Maxence Van der Meersch (1907-1951)
"Sylvain allait de maison en maison proposer du tabac belge.
Il avait, pour sonner aux portes et faire ses offres à ses clients, une façon à lui, la façon des fraudeurs, qui ne savent jamais s’ils vont voir devant eux un ami ou un ennemi. Il appuyait sa bicyclette contre le mur, allait tirer la sonnette, et revenait à son vélo. Il l’enfourchait, posait le pied sur la pédale, se tenait prêt à démarrer. La porte s’ouvrait.
« Pas de tabac ? soufflait Sylvain.
– Pas cette semaine. »
La porte se refermait.
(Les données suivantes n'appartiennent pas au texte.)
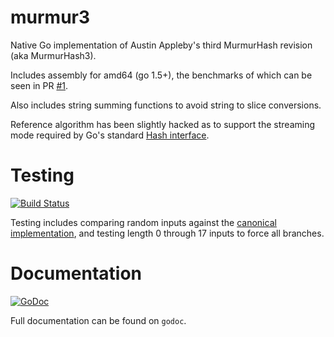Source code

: murmur3
=======

Native Go implementation of Austin Appleby's third MurmurHash revision (aka
MurmurHash3).

Includes assembly for amd64 (go 1.5+), the benchmarks of which can be seen in
PR [#1](https://github.com/twmb/murmur3/pull/1).

Also includes string summing functions to avoid string to slice conversions.

Reference algorithm has been slightly hacked as to support the streaming mode
required by Go's standard [Hash interface](http://golang.org/pkg/hash/#Hash).

Testing
=======

[![Build Status](https://travis-ci.org/twmb/murmur3.svg?branch=ci)](https://travis-ci.org/twmb/murmur3)

Testing includes comparing random inputs against the [canonical
implementation](https://github.com/aappleby/smhasher/blob/master/src/MurmurHash3.cpp),
and testing length 0 through 17 inputs to force all branches.

Documentation
=============

[![GoDoc](https://godoc.org/github.com/twmb/murmur3?status.svg)](https://godoc.org/github.com/twmb/murmur3)

Full documentation can be found on `godoc`.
Et Sylvain s’en allait plus loin, sonner à une autre porte.
Sylvain était un homme de trente ans, grand et large d’épaules, avec une tête qui plaisait par quelque chose de naïf et de franc répandu sur ses traits. Il avait des cheveux châtains, mal plantés, taillés en brosse et dominant son front haut. Son nez d’ancien boxeur était aplati et élargi à la base, sans être pour cela complètement déformé. Ses yeux bruns étaient petits et brillants, – celui qu’on lui voyait, tout au moins, car l’autre était entièrement masqué par une énorme enflure violacée. Cela l’enlaidissait, lui déformait le visage, sans parvenir à rendre antipathiques ses traits où se lisait une certaine douceur candide contrastant singulièrement avec son physique d’athlète. Il était vêtu en maçon. Il portait un lourd pantalon de velours d’Amiens, immense, descendant en vastes plis le long de ses jambes, et retenu à la taille par une ceinture de flanelle bleue."
Sylvain a quitté le monde de la boxe pour les beaux yeux de Germaine. Etant frontalier, il gagne sa vie en pratiquant la contrebande de tabac belge...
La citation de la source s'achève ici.